##### Records shown

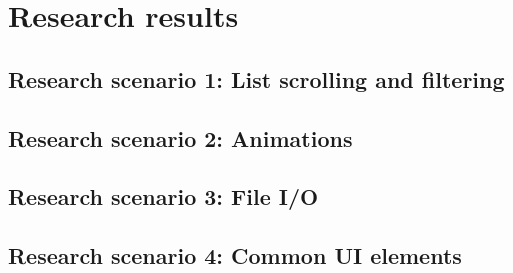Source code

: 
\chapter{Research results}

\section{Research scenario 1: List scrolling and filtering}

\section{Research scenario 2: Animations}

\section{Research scenario 3: File I/O}

\section{Research scenario 4: Common UI elements}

##########

_Exercise_: Each line of the data must be restated exactly, and the pictures must be left out.

_Answer box_:
Source code

: 
\chapter{Research results}

\section{Research scenario 1: List scrolling and filtering}

\section{Research scenario 2: Animations}

\section{Research scenario 3: File I/O}

\section{Research scenario 4: Common UI elements}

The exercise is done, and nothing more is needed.